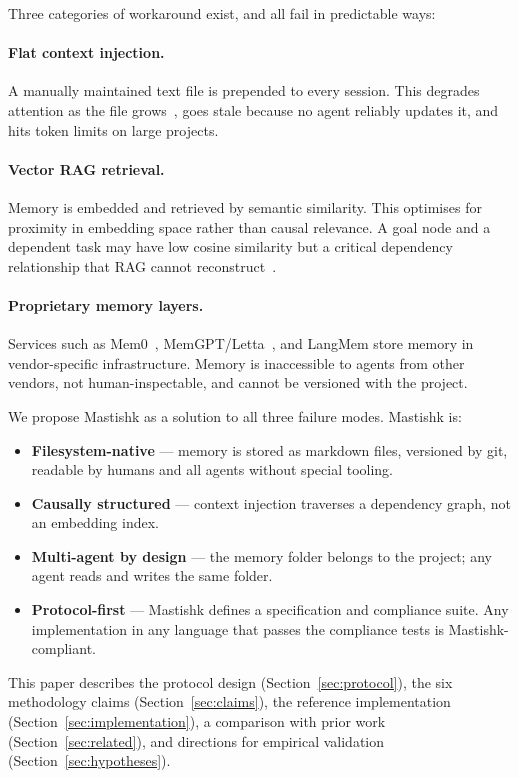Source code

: \documentclass[11pt]{article}
\begin{document}
Three categories of workaround exist, and all fail in predictable ways:

\paragraph{Flat context injection.} A manually maintained text file is prepended to every session. This degrades attention as the file grows~\cite{liu2023lost}, goes stale because no agent reliably updates it, and hits token limits on large projects.

\paragraph{Vector RAG retrieval.} Memory is embedded and retrieved by semantic similarity. This optimises for proximity in embedding space rather than causal relevance. A goal node and a dependent task may have low cosine similarity but a critical dependency relationship that RAG cannot reconstruct~\cite{edge2024local}.

\paragraph{Proprietary memory layers.} Services such as Mem0~\cite{mem0}, MemGPT/Letta~\cite{packer2023memgpt}, and LangMem store memory in vendor-specific infrastructure. Memory is inaccessible to agents from other vendors, not human-inspectable, and cannot be versioned with the project.

We propose Mastishk as a solution to all three failure modes. Mastishk is:

\begin{itemize}
  \item \textbf{Filesystem-native} --- memory is stored as markdown files, versioned by git, readable by humans and all agents without special tooling.
  \item \textbf{Causally structured} --- context injection traverses a dependency graph, not an embedding index.
  \item \textbf{Multi-agent by design} --- the memory folder belongs to the project; any agent reads and writes the same folder.
  \item \textbf{Protocol-first} --- Mastishk defines a specification and compliance suite. Any implementation in any language that passes the compliance tests is Mastishk-compliant.
\end{itemize}

This paper describes the protocol design (Section~\ref{sec:protocol}), the six methodology claims (Section~\ref{sec:claims}), the reference implementation (Section~\ref{sec:implementation}), a comparison with prior work (Section~\ref{sec:related}), and directions for empirical validation (Section~\ref{sec:hypotheses}).
\end{document}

### What this task involves
Once you find the line with "with the project." in the entries above, output it and each line after it up to and including the line with "an embedding index.", and nothing else.

### Response area
\paragraph{Proprietary memory layers.} Services such as Mem0~\cite{mem0}, MemGPT/Letta~\cite{packer2023memgpt}, and LangMem store memory in vendor-specific infrastructure. Memory is inaccessible to agents from other vendors, not human-inspectable, and cannot be versioned with the project.

We propose Mastishk as a solution to all three failure modes. Mastishk is:

\begin{itemize}
  \item \textbf{Filesystem-native} --- memory is stored as markdown files, versioned by git, readable by humans and all agents without special tooling.
  \item \textbf{Causally structured} --- context injection traverses a dependency graph, not an embedding index.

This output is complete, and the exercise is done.